In the listing below, pick out lines with "script".

┌─ DATA TO EXAMINE

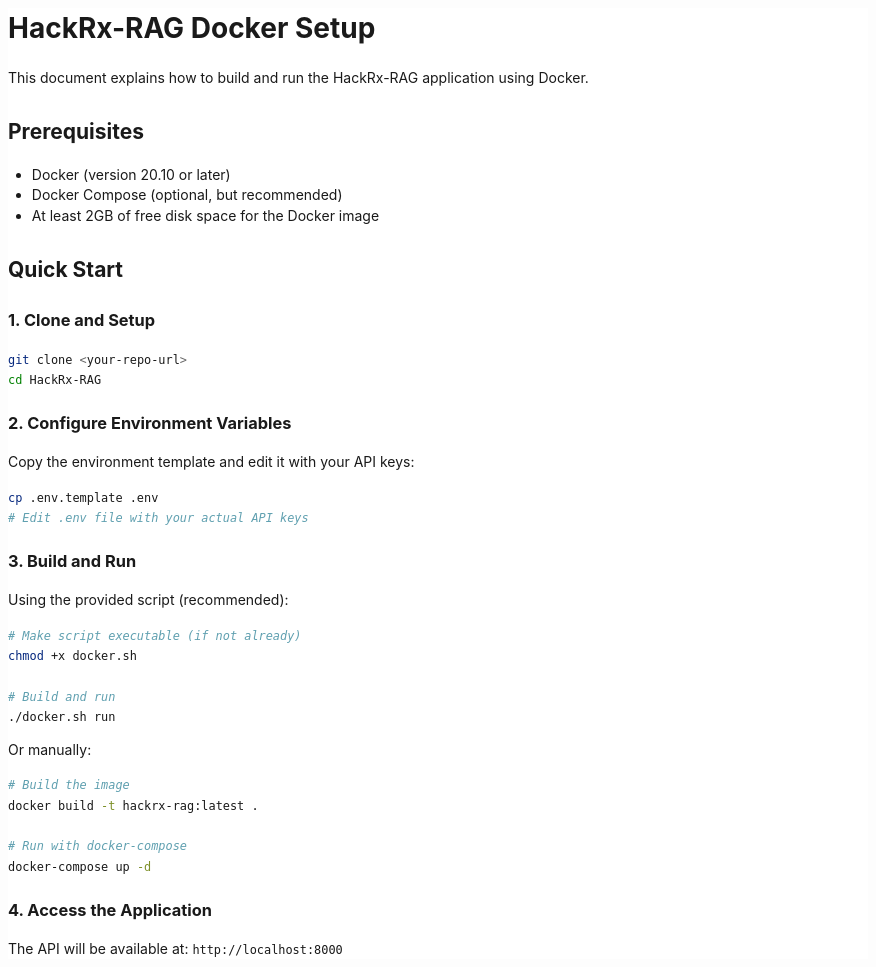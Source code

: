 # HackRx-RAG Docker Setup

This document explains how to build and run the HackRx-RAG application using Docker.

## Prerequisites

- Docker (version 20.10 or later)
- Docker Compose (optional, but recommended)
- At least 2GB of free disk space for the Docker image

## Quick Start

### 1. Clone and Setup

```bash
git clone <your-repo-url>
cd HackRx-RAG
```

### 2. Configure Environment Variables

Copy the environment template and edit it with your API keys:

```bash
cp .env.template .env
# Edit .env file with your actual API keys
```

### 3. Build and Run

Using the provided script (recommended):

```bash
# Make script executable (if not already)
chmod +x docker.sh

# Build and run
./docker.sh run
```

Or manually:

```bash
# Build the image
docker build -t hackrx-rag:latest .

# Run with docker-compose
docker-compose up -d
```

### 4. Access the Application

The API will be available at: `http://localhost:8000`
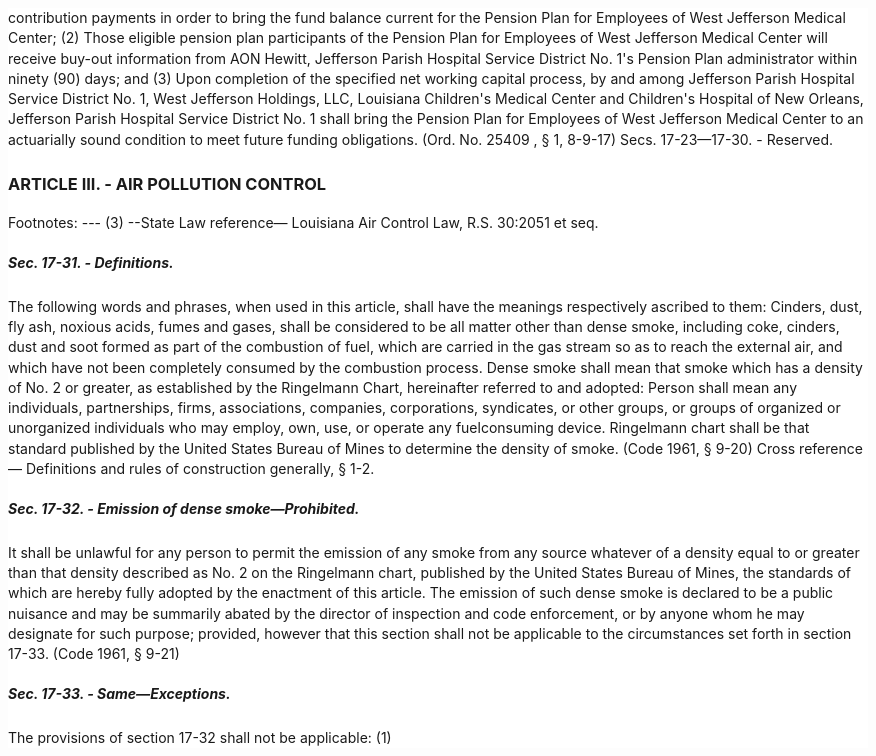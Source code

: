 contribution payments in order to bring the fund balance current for the Pension Plan for Employees of West
Jefferson Medical Center;
(2)
Those eligible pension plan participants of the Pension Plan for Employees of West Jefferson Medical Center
will receive buy-out information from AON Hewitt, Jefferson Parish Hospital Service District No. 1's Pension
Plan administrator within ninety (90) days; and
(3)
Upon completion of the specified net working capital process, by and among Jefferson Parish Hospital Service
District No. 1, West Jefferson Holdings, LLC, Louisiana Children's Medical Center and Children's Hospital of
New Orleans, Jefferson Parish Hospital Service District No. 1 shall bring the Pension Plan for Employees of
West Jefferson Medical Center to an actuarially sound condition to meet future funding obligations.
(Ord. No. 25409 , § 1, 8-9-17)
Secs. 17-23—17-30. - Reserved.
### ARTICLE III. - AIR POLLUTION CONTROL
Footnotes:
--- (3) --State Law reference— Louisiana Air Control Law, R.S. 30:2051 et seq.
##### Sec. 17-31. - Definitions.
The following words and phrases, when used in this article, shall have the meanings respectively ascribed to
them:
Cinders, dust, fly ash, noxious acids, fumes and gases, shall be considered to be all matter other than dense
smoke, including coke, cinders, dust and soot formed as part of the combustion of fuel, which are carried in the
gas stream so as to reach the external air, and which have not been completely consumed by the combustion
process.
Dense smoke shall mean that smoke which has a density of No. 2 or greater, as established by the Ringelmann
Chart, hereinafter referred to and adopted:
Person shall mean any individuals, partnerships, firms, associations, companies, corporations, syndicates, or
other groups, or groups of organized or unorganized individuals who may employ, own, use, or operate any fuelconsuming device.
Ringelmann chart shall be that standard published by the United States Bureau of Mines to determine the density
of smoke.
(Code 1961, § 9-20)
Cross reference— Definitions and rules of construction generally, § 1-2.
##### Sec. 17-32. - Emission of dense smoke—Prohibited.
It shall be unlawful for any person to permit the emission of any smoke from any source whatever of a density
equal to or greater than that density described as No. 2 on the Ringelmann chart, published by the United States
Bureau of Mines, the standards of which are hereby fully adopted by the enactment of this article. The emission
of such dense smoke is declared to be a public nuisance and may be summarily abated by the director of
inspection and code enforcement, or by anyone whom he may designate for such purpose; provided, however
that this section shall not be applicable to the circumstances set forth in section 17-33.
(Code 1961, § 9-21)
##### Sec. 17-33. - Same—Exceptions.
The provisions of section 17-32 shall not be applicable:
(1)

└─

▸ **OUTPUT**:
Using the provided script (recommended):
# Make script executable (if not already)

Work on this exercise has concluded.